*Description of the task*
In the copy, include no pictures, but reproduce every record exactly.

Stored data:
-- Opening Marker --

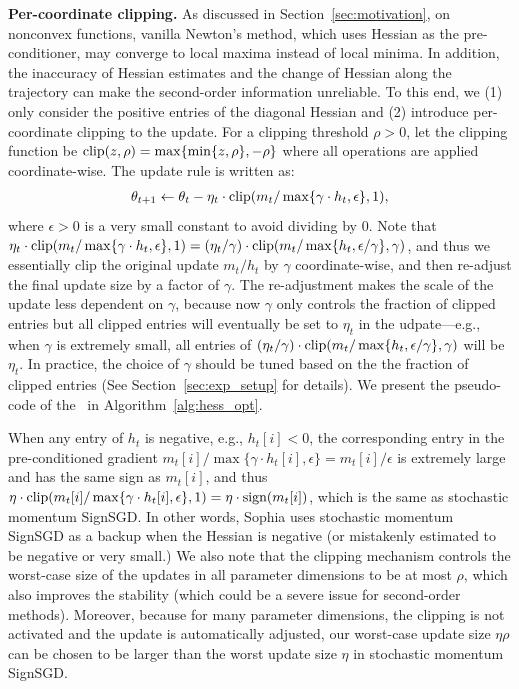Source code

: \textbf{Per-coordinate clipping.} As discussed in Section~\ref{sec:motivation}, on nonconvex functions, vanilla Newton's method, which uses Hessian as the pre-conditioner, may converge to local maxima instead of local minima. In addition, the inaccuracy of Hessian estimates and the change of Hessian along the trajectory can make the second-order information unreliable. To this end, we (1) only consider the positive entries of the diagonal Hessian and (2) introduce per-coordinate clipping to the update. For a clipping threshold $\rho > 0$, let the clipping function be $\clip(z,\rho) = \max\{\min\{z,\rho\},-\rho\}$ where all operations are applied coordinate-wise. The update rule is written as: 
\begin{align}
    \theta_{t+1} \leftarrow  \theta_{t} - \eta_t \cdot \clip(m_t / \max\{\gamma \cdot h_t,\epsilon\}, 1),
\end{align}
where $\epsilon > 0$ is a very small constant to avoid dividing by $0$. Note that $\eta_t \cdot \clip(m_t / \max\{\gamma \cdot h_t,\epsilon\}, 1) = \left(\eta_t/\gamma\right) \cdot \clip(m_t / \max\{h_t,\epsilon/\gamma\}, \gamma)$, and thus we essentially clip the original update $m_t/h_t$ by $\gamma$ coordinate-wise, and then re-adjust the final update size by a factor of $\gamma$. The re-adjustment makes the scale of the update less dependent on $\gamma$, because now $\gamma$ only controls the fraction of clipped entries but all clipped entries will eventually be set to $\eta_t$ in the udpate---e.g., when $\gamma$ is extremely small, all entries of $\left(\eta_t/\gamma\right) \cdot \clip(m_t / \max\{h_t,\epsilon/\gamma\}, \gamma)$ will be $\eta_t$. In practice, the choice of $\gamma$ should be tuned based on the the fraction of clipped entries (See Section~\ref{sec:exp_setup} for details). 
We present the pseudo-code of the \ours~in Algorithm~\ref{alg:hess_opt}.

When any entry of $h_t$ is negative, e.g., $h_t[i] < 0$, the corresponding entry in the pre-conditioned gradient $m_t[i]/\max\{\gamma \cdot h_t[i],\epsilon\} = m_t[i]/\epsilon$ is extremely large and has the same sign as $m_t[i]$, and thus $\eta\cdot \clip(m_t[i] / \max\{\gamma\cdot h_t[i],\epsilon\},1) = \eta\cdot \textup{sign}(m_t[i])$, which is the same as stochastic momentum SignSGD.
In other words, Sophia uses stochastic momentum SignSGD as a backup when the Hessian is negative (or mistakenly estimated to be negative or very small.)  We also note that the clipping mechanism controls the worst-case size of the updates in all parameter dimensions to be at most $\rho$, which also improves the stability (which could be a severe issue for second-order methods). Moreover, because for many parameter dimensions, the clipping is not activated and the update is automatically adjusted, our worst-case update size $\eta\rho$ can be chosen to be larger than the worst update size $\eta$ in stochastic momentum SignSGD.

-- Closing Marker --

*Exercise answer*
Source code

: \textbf{Per-coordinate clipping.} As discussed in Section~\ref{sec:motivation}, on nonconvex functions, vanilla Newton's method, which uses Hessian as the pre-conditioner, may converge to local maxima instead of local minima. In addition, the inaccuracy of Hessian estimates and the change of Hessian along the trajectory can make the second-order information unreliable. To this end, we (1) only consider the positive entries of the diagonal Hessian and (2) introduce per-coordinate clipping to the update. For a clipping threshold $\rho > 0$, let the clipping function be $\clip(z,\rho) = \max\{\min\{z,\rho\},-\rho\}$ where all operations are applied coordinate-wise. The update rule is written as: 
\begin{align}
    \theta_{t+1} \leftarrow  \theta_{t} - \eta_t \cdot \clip(m_t / \max\{\gamma \cdot h_t,\epsilon\}, 1),
\end{align}
where $\epsilon > 0$ is a very small constant to avoid dividing by $0$. Note that $\eta_t \cdot \clip(m_t / \max\{\gamma \cdot h_t,\epsilon\}, 1) = \left(\eta_t/\gamma\right) \cdot \clip(m_t / \max\{h_t,\epsilon/\gamma\}, \gamma)$, and thus we essentially clip the original update $m_t/h_t$ by $\gamma$ coordinate-wise, and then re-adjust the final update size by a factor of $\gamma$. The re-adjustment makes the scale of the update less dependent on $\gamma$, because now $\gamma$ only controls the fraction of clipped entries but all clipped entries will eventually be set to $\eta_t$ in the udpate---e.g., when $\gamma$ is extremely small, all entries of $\left(\eta_t/\gamma\right) \cdot \clip(m_t / \max\{h_t,\epsilon/\gamma\}, \gamma)$ will be $\eta_t$. In practice, the choice of $\gamma$ should be tuned based on the the fraction of clipped entries (See Section~\ref{sec:exp_setup} for details). 
We present the pseudo-code of the \ours~in Algorithm~\ref{alg:hess_opt}.

When any entry of $h_t$ is negative, e.g., $h_t[i] < 0$, the corresponding entry in the pre-conditioned gradient $m_t[i]/\max\{\gamma \cdot h_t[i],\epsilon\} = m_t[i]/\epsilon$ is extremely large and has the same sign as $m_t[i]$, and thus $\eta\cdot \clip(m_t[i] / \max\{\gamma\cdot h_t[i],\epsilon\},1) = \eta\cdot \textup{sign}(m_t[i])$, which is the same as stochastic momentum SignSGD.
In other words, Sophia uses stochastic momentum SignSGD as a backup when the Hessian is negative (or mistakenly estimated to be negative or very small.)  We also note that the clipping mechanism controls the worst-case size of the updates in all parameter dimensions to be at most $\rho$, which also improves the stability (which could be a severe issue for second-order methods). Moreover, because for many parameter dimensions, the clipping is not activated and the update is automatically adjusted, our worst-case update size $\eta\rho$ can be chosen to be larger than the worst update size $\eta$ in stochastic momentum SignSGD.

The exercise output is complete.